The group's organizers plan to petition the school board to sponsor their charter school, called the Collegiate Arts and Sciences Academy, or CASA, this fall, according to Vicki Schultz, who has been looking into the charter concept with other parents.
Parents say they want to start the school so that Mountain View parents will have more educational choices -- like advanced math and language immersion -- and a more socio-economic and racially diverse environment.
School district officials haven't seen a proposal from the CASA group, so they aren't talking yet about how they might react to a charter petition. This is the first group to plan a charter school in the district, said Mountain View-Whisman finance chief Rebecca Wright.

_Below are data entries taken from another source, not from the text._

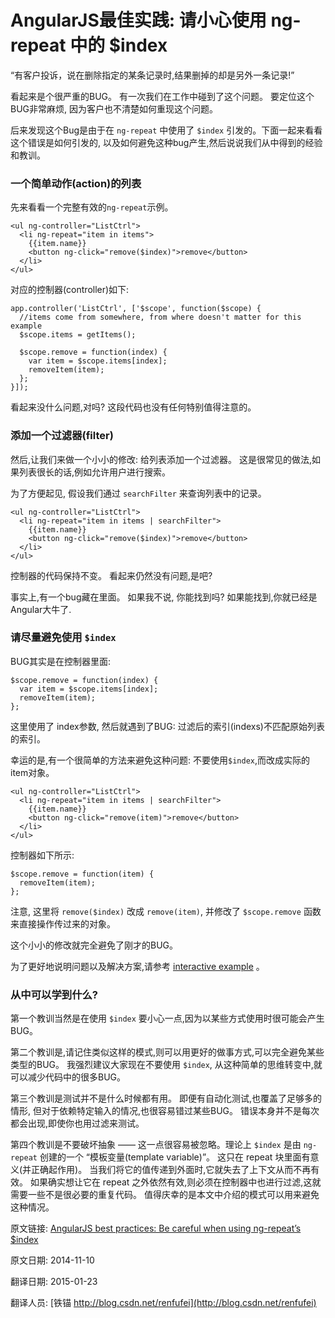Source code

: # AngularJS最佳实践: 请小心使用 ng-repeat 中的 $index


“有客户投诉，说在删除指定的某条记录时,结果删掉的却是另外一条记录!”

看起来是个很严重的BUG。 有一次我们在工作中碰到了这个问题。 要定位这个BUG非常麻烦, 因为客户也不清楚如何重现这个问题。

后来发现这个Bug是由于在 `ng-repeat` 中使用了 `$index` 引发的。下面一起来看看这个错误是如何引发的, 以及如何避免这种bug产生,然后说说我们从中得到的经验和教训。


### 一个简单动作(action)的列表


先来看看一个完整有效的`ng-repeat`示例。

	<ul ng-controller="ListCtrl">
	  <li ng-repeat="item in items">
	    {{item.name}}
	    <button ng-click="remove($index)">remove</button>
	  </li>
	</ul>

对应的控制器(controller)如下:

	app.controller('ListCtrl', ['$scope', function($scope) {
	  //items come from somewhere, from where doesn't matter for this example
	  $scope.items = getItems();
	 
	  $scope.remove = function(index) {
	    var item = $scope.items[index];
	    removeItem(item);
	  };
	}]);

看起来没什么问题,对吗? 这段代码也没有任何特别值得注意的。


### 添加一个过滤器(filter)

然后,让我们来做一个小小的修改: 给列表添加一个过滤器。 这是很常见的做法,如果列表很长的话,例如允许用户进行搜索。

为了方便起见, 假设我们通过 `searchFilter` 来查询列表中的记录。

	<ul ng-controller="ListCtrl">
	  <li ng-repeat="item in items | searchFilter">
	    {{item.name}}
	    <button ng-click="remove($index)">remove</button>
	  </li>
	</ul>


控制器的代码保持不变。 看起来仍然没有问题,是吧?

事实上,有一个bug藏在里面。 如果我不说, 你能找到吗? 如果能找到,你就已经是Angular大牛了.


### 请尽量避免使用 `$index`

BUG其实是在控制器里面:

	$scope.remove = function(index) {
	  var item = $scope.items[index];
	  removeItem(item);
	};


这里使用了 index参数, 然后就遇到了BUG: 过滤后的索引(indexs)不匹配原始列表的索引。


幸运的是,有一个很简单的方法来避免这种问题: 不要使用`$index`,而改成实际的item对象。

	<ul ng-controller="ListCtrl">
	  <li ng-repeat="item in items | searchFilter">
	    {{item.name}}
	    <button ng-click="remove(item)">remove</button>
	  </li>
	</ul>

控制器如下所示:

	$scope.remove = function(item) {
	  removeItem(item);
	};


注意, 这里将 `remove($index)` 改成 `remove(item)`, 并修改了 `$scope.remove` 函数来直接操作传过来的对象。


这个小小的修改就完全避免了刚才的BUG。

为了更好地说明问题以及解决方案,请参考 [interactive example](http://plnkr.co/edit/JVQ1yURgQEIrwXFoQQxl?p=preview) 。


### 从中可以学到什么?



第一个教训当然是在使用 `$index` 要小心一点,因为以某些方式使用时很可能会产生BUG。


第二个教训是,请记住类似这样的模式,则可以用更好的做事方式,可以完全避免某些类型的BUG。 我强烈建议大家现在不要使用 `$index`, 从这种简单的思维转变中,就可以减少代码中的很多BUG。


第三个教训是测试并不是什么时候都有用。 即便有自动化测试,也覆盖了足够多的情形, 但对于依赖特定输入的情况,也很容易错过某些BUG。 错误本身并不是每次都会出现,即使你也用过滤来测试。


第四个教训是不要破坏抽象 —— 这一点很容易被忽略。理论上 `$index` 是由 `ng-repeat` 创建的一个 “模板变量(template variable)”。 这只在 repeat 块里面有意义(并正确起作用)。 当我们将它的值传递到外面时,它就失去了上下文从而不再有效。 如果确实想让它在 repeat 之外依然有效,则必须在控制器中也进行过滤,这就需要一些不是很必要的重复代码。 值得庆幸的是本文中介绍的模式可以用来避免这种情况。



原文链接: [AngularJS best practices: Be careful when using ng-repeat’s $index](http://codeutopia.net/blog/2014/11/10/angularjs-best-practices-avoid-using-ng-repeats-index/)

原文日期: 2014-11-10

翻译日期: 2015-01-23

翻译人员: [铁锚 http://blog.csdn.net/renfufei](http://blog.csdn.net/renfufei)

Starting a charter school can be very challenging, said Gary Larson, spokesman for the California Charter Schools Association.
First, the parent group has to market its concept to the community, Larson said. That process is beginning at 7 p.m. Tuesday, when the CASA group is having an informational meeting in the Mountain View Public Library Community Meeting Room at 585 Franklin Street. Organizers want anyone interested in learning more about the charter to attend.
Second, the group needs to get signatures from parents interested in enrolling at the school and teachers who plan to teach there, Larson said. "If they plan on having 200 students, they have to get 100 signatures," he said. "The legal threshold is 50 percent."
Third, they need to work on a curriculum, chose a board of directors and establish nonprofit status. Finally, they have to face what Larson called "the big hurdle:" finding a physical home for the school.
If CASA does get its charter, from the Mountain View-Whisman district or another local entity, it will cost the district some money.
Since the district is a revenue-limit district -- meaning it gets funding from the state based on enrollment - the financial hit shouldn't be too bad, according to Los Altos school board member Duane Roberts. Because Los Altos is a basic-aid district, Roberts said it faced a big financial hit when parents got the county to approve Bullis Charter School.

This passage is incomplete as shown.